Rants, School Libraries

Think before you write

Yes, this is about that Forbes article, the one about libraries and Amazon.  I’m not linking there  (YALSA has a version if you must read it), but there is great analysis over on Wonkette and Quartz among others. Quartz also mentions that Forbes actually took the article down, because “…This article was outside of this contributor’s specific area of expertise, and has since been removed.”

Perhaps you’re now asking what was this contributor’s specific area of expertise?  He’s Chair of the Economics Department at LIU’s CW Post campus and an author (contrary to one twitter rant, he’s not a libertarian, although his co-author appears to be one).  And this is where my heart sank: LIU is also the home of the Palmer School of Library and Information Science.  If you go over to my cv, you’ll see that I got my MLS there in 1996.  While most of my classes were held in their outpost at NYU’s Bobst Library, I did take three classes on the Post campus.  In their library.
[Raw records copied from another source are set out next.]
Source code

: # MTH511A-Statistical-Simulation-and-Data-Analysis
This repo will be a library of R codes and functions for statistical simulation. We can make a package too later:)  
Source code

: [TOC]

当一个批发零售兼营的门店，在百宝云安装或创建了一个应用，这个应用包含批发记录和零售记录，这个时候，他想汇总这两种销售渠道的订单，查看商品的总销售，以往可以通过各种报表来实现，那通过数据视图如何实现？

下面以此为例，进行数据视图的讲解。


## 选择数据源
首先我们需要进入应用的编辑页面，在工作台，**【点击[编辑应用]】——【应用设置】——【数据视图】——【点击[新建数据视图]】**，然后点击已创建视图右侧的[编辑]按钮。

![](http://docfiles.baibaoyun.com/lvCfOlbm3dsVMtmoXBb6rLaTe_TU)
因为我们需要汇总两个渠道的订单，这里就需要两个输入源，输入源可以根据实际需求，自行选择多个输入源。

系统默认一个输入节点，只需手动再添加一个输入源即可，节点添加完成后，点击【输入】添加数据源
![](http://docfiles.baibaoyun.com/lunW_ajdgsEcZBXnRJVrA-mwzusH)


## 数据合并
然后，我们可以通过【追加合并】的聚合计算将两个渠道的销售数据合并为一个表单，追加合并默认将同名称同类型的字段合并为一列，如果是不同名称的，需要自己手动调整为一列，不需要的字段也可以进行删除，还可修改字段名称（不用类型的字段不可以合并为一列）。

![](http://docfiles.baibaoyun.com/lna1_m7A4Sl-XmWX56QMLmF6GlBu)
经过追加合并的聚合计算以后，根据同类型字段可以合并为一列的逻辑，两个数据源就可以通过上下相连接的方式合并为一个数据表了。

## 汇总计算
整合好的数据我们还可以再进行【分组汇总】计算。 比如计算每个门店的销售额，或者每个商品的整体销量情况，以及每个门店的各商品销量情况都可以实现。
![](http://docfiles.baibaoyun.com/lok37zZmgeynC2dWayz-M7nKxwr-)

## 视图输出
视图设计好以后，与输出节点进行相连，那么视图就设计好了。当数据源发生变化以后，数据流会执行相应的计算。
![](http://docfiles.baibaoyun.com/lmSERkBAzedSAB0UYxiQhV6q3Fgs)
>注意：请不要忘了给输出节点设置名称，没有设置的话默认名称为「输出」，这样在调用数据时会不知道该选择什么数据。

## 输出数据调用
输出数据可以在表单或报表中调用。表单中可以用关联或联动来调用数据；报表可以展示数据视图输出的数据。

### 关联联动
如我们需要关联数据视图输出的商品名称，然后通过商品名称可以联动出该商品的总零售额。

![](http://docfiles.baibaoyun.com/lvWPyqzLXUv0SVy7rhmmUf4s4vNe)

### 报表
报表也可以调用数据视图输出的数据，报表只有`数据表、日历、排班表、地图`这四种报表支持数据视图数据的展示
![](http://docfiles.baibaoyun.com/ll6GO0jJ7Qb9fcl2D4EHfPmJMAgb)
So not only is the author outside his area of expertise, he’s insulting colleagues who are working to train new librarians.  In an attempt to change the narrative when “library twitter” started to react (spoiler alert: we weren’t pleased), the following was added:

To be fair, library surveys do not seem to confirm the idea that public libraries don’t have the value they used to. A Pew Research Center survey finds that Millennials are the most likely generations to use public libraries. Though it isn’t clear whether “public libraries” are community libraries or school libraries.
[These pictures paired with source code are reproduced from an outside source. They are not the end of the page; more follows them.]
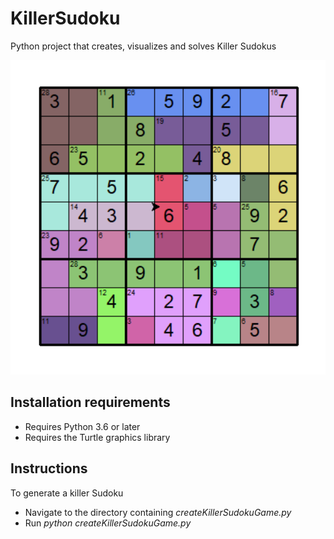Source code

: # KillerSudoku
Python project that creates, visualizes and solves Killer Sudokus

![alt text](https://github.com/YuchenWg/KillerSudoku/blob/main/killerSudoku.png?raw=true)

## Installation requirements ##

* Requires Python 3.6 or later
* Requires the Turtle graphics library

##  Instructions ##
To generate a killer Sudoku
* Navigate to the directory containing *createKillerSudokuGame.py* 
* Run *python createKillerSudokuGame.py*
Let’s ignore the fact that he’s trusting Pew (statistical accuracy is questionable) and focus on the fact that, despite working at the same institution that trains librarians, he clearly doesn’t understand the difference between a “school” library and a “community” library (what most of us call a public library).  Millennials are, according to Pew,  “[a]nyone born between 1981 and 1996 (ages 22 to 37 in 2018)” or, in the author’s professional life, those in graduate school and older.  In other words, not in K-12 education as a student.  And while there are some school/public library combinations, the vast majority of school libraries are not open to the random public member (I’ve had to stress this to several people over the past year, including the gentleman looking for tax forms, something the public library virtually around the corner does provide).  A simple email to someone at Palmer, or a stroll across campus, would have clarified things for him.
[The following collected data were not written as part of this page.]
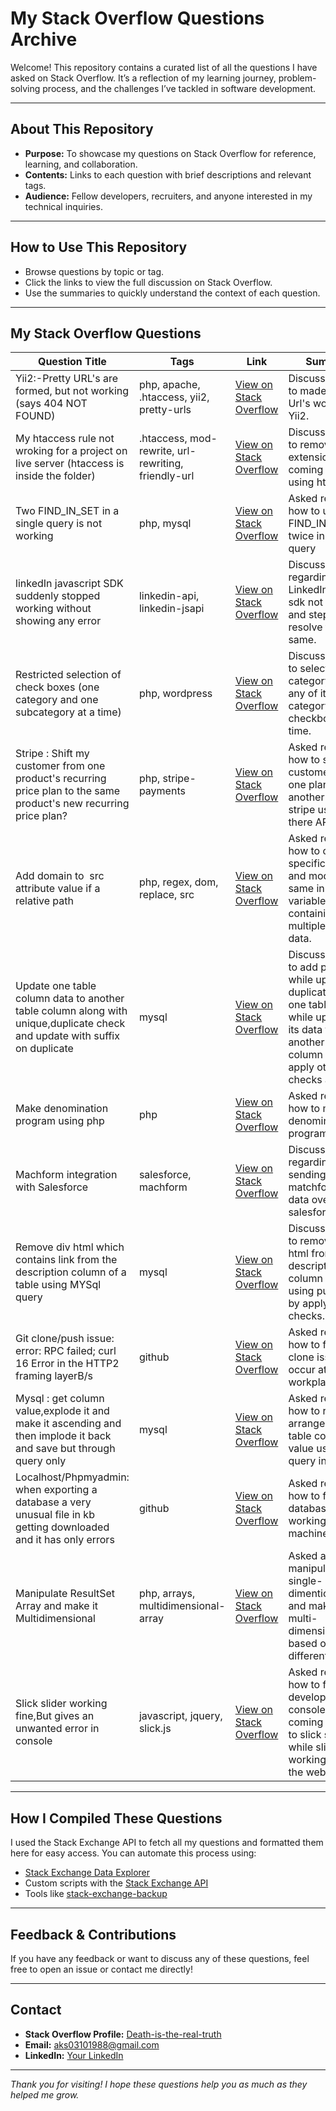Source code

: # My Stack Overflow Questions Archive

Welcome! This repository contains a curated list of all the questions I have asked on Stack Overflow. It’s a reflection of my learning journey, problem-solving process, and the challenges I’ve tackled in software development.

---

## About This Repository

- **Purpose:** To showcase my questions on Stack Overflow for reference, learning, and collaboration.
- **Contents:** Links to each question with brief descriptions and relevant tags.
- **Audience:** Fellow developers, recruiters, and anyone interested in my technical inquiries.

---

## How to Use This Repository

- Browse questions by topic or tag.
- Click the links to view the full discussion on Stack Overflow.
- Use the summaries to quickly understand the context of each question.

---

## My Stack Overflow Questions

| Question Title                                      | Tags                       | Link                                                                 | Summary                                                            |
|----------------------------------------------------|----------------------------|----------------------------------------------------------------------|--------------------------------------------------------------------|
| Yii2:-Pretty URL's are formed, but not working (says 404 NOT FOUND)    | php, apache, .htaccess, yii2, pretty-urls            | [View on Stack Overflow](https://stackoverflow.com/questions/41239858/yii2-pretty-urls-are-formed-but-not-working-says-404-not-found) | Discussed how to made Pretty Url's working in Yii2.   |
| My htaccess rule not wroking for a project on live server (htaccess is inside the folder)                   | .htaccess, mod-rewrite, url-rewriting, friendly-url        | [View on Stack Overflow](https://stackoverflow.com/questions/39630266/my-htaccess-rule-not-wroking-for-a-project-on-live-server-htaccess-is-inside-th) | Discussed how to remove file extension coming in URL using htaccess.             |
| Two FIND_IN_SET in a single query is not working                     | php, mysql     | [View on Stack Overflow](https://stackoverflow.com/questions/38237877/two-find-in-set-in-a-single-query-is-not-working) | Asked regarding how to use FIND_IN_SET twice in a single query   |
| linkedIn javascript SDK suddenly stopped working without showing any error    | linkedin-api, linkedin-jsapi            | [View on Stack Overflow](https://stackoverflow.com/questions/54472894/linkedin-javascript-sdk-suddenly-stopped-working-without-showing-any-error) | Discussed regarding LinkedIn login sdk not working and steps to resolve the same.   |
| Restricted selection of check boxes (one category and one subcategory at a time)                   | php, wordpress        | [View on Stack Overflow](https://stackoverflow.com/questions/30415118/restricted-selection-of-check-boxes-one-category-and-one-subcategory-at-a-time) | Discussed how to select a main category and any of it's sub-category all checkbox at a time.             |
| Stripe : Shift my customer from one product's recurring price plan to the same product's new recurring price plan?                     | php, stripe-payments     | [View on Stack Overflow](https://stackoverflow.com/questions/76703408/stripe-shift-my-customer-from-one-products-recurring-price-plan-to-the-same-p) | Asked regarding how to shift customer from one plan to another plan in stripe using there APIs   | 
| Add domain to <img> src attribute value if a relative path    | php, regex, dom, replace, src            | [View on Stack Overflow](https://stackoverflow.com/questions/70503165/add-domain-to-img-src-attribute-value-if-a-relative-path) | Asked regarding how to check specific pathas and modify the same in a text variable containing multiple images data.   |
| Update one table column data to another table column along with unique,duplicate check and update with suffix on duplicate                   | mysql        | [View on Stack Overflow](https://stackoverflow.com/questions/69793098/update-one-table-column-data-to-another-table-column-along-with-unique-duplicate) | Discussed how to add prefix while updating duplicates from one table column while updating its data from another table column and apply other checks as well.             |
| Make denomination program using php                     | php     | [View on Stack Overflow](https://stackoverflow.com/questions/68015625/make-denomination-program-using-php) | Asked regarding how to make denomination programmatically    |
| Machform integration with Salesforce    | salesforce, machform            | [View on Stack Overflow](https://stackoverflow.com/questions/46598707/machform-integration-with-salesforce) | Discussed regarding sending matchform user data over salesforce.   |
| Remove div html which contains link from the description column of a table using MYSql query                   | mysql        | [View on Stack Overflow](https://stackoverflow.com/questions/79345337/remove-div-html-which-contains-link-from-the-description-column-of-a-table-using) | Discussed how to remove div html from a description column in MySql using pure query by apply link checks.             |
| Git clone/push issue: error: RPC failed; curl 16 Error in the HTTP2 framing layerB/s                     | github     | [View on Stack Overflow](https://stackoverflow.com/questions/78267333/git-clone-push-issue-error-rpc-failed-curl-16-error-in-the-http2-framing-laye) | Asked regarding how to fix git clone issue occur at my workplace   |
| Mysql : get column value,explode it and make it ascending and then implode it back and save but through query only                     | mysql     | [View on Stack Overflow](https://stackoverflow.com/questions/76975458/mysql-get-column-value-explode-it-and-make-it-ascending-and-then-implode-it-ba) | Asked regarding how to re-arrange a mysql table column value using query in one go   |
| Localhost/Phpmyadmin: when exporting a database a very unusual file in kb getting downloaded and it has only errors                     | github     | [View on Stack Overflow](https://stackoverflow.com/questions/76233404/localhost-phpmyadmin-when-exporting-a-database-a-very-unusual-file-in-kb-gettin) | Asked regarding how to fix export database not working on local machine   |
| Manipulate ResultSet Array and make it Multidimensional                     | php, arrays, multidimensional-array     | [View on Stack Overflow](https://stackoverflow.com/questions/30798614/manipulate-resultset-array-and-make-it-multidimensional) | Asked about manipulating single-dimentional array and making it multi-dimensional based of different checks   |
| Slick slider working fine,But gives an unwanted error in console                     | javascript, jquery, slick.js     | [View on Stack Overflow](https://stackoverflow.com/questions/54627438/slick-slider-working-fine-but-gives-an-unwanted-error-in-console) | Asked regarding how to fix developer console issue coming related to slick slider while slider is working fine on the web/mobile   |


---

## How I Compiled These Questions

I used the Stack Exchange API to fetch all my questions and formatted them here for easy access. You can automate this process using:

- [Stack Exchange Data Explorer](https://data.stackexchange.com/)
- Custom scripts with the [Stack Exchange API](https://api.stackexchange.com/)
- Tools like [stack-exchange-backup](https://github.com/mhdadk/stack-exchange-backup)

---

## Feedback & Contributions

If you have any feedback or want to discuss any of these questions, feel free to open an issue or contact me directly!

---

## Contact

- **Stack Overflow Profile:** [Death-is-the-real-truth](https://stackoverflow.com/users/4248328/death-is-the-real-truth)
- **Email:** aks03101988@gmail.com
- **LinkedIn:** [Your LinkedIn](https://www.linkedin.com/in/anant-singh-a31199348/)

---

*Thank you for visiting! I hope these questions help you as much as they helped me grow.*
While I agree with Justin the Librarian’s Hot Take Opinion Fatigue, this really got my aging goat.  Waaaaay back in 1995, when I was starting my MLS degree, I had to take one of those general Intro to Librarianship classes.  One of the difficulties of this type of class is making it applicable to everyone, because while there were some who knew which specialty they wanted to pursue, some of us did and if you were interested in law librarianship, why did you care about academic or public library issues? The was a fall class, and the final for this class was a take home essay in which we were asked to think into the near future where we were seeing family and friends during the holidays and, when we told them about our studies, they would respond, “but with the [seriously limited, back then] internet and databases, why libraries?”  What would our answer be?

At first I was tempted to mimic what a high school classmate did for her philosophy research paper.  She studied silence as a means of communication and turned in a cover sheet and full bibliography* that surrounded nine blank pages (reader, she got what would have been an A had the class not been pass/fail).  My idea was to do the same, only on my inside pages type WHY NOT? in incredibly large font, one letter per page.  I didn’t, but oh was it tempting!

That ignorant opinion pieces like this get written (especially by someone who works where I got my degree!) this many years later really, as Lanford Wilson wrote, gripes my ass.


  • I know she cited John Cage‘s 4’33”: I don’t remember if Sounds of Silence was also on the list.